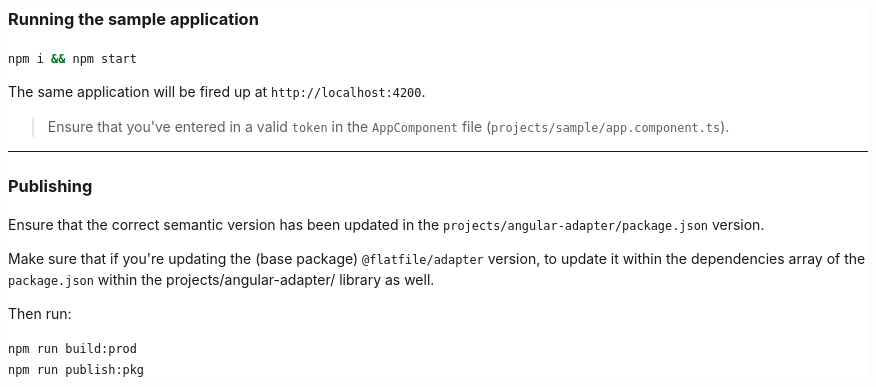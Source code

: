 
### Running the sample application

```bash
npm i && npm start
```

The same application will be fired up at `http://localhost:4200`.

> Ensure that you've entered in a valid `token` in the `AppComponent` file (`projects/sample/app.component.ts`).

---

### Publishing

Ensure that the correct semantic version has been updated in the `projects/angular-adapter/package.json` version.

Make sure that if you're updating the (base package) `@flatfile/adapter` version, to update it within the dependencies array of the `package.json` within the projects/angular-adapter/ library as well.

Then run:

```bash
npm run build:prod
npm run publish:pkg
```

= = = = = = =

### What you have to do
Repeat, line for line and exactly, the material from its first line through the line that contains "Ensure that the", both ends included; no pictures belong in the copy.

### Response
Source code

: 
### Running the sample application

```bash
npm i && npm start
```

The same application will be fired up at `http://localhost:4200`.

> Ensure that you've entered in a valid `token` in the `AppComponent` file (`projects/sample/app.component.ts`).

---

### Publishing

Ensure that the correct semantic version has been updated in the `projects/angular-adapter/package.json` version.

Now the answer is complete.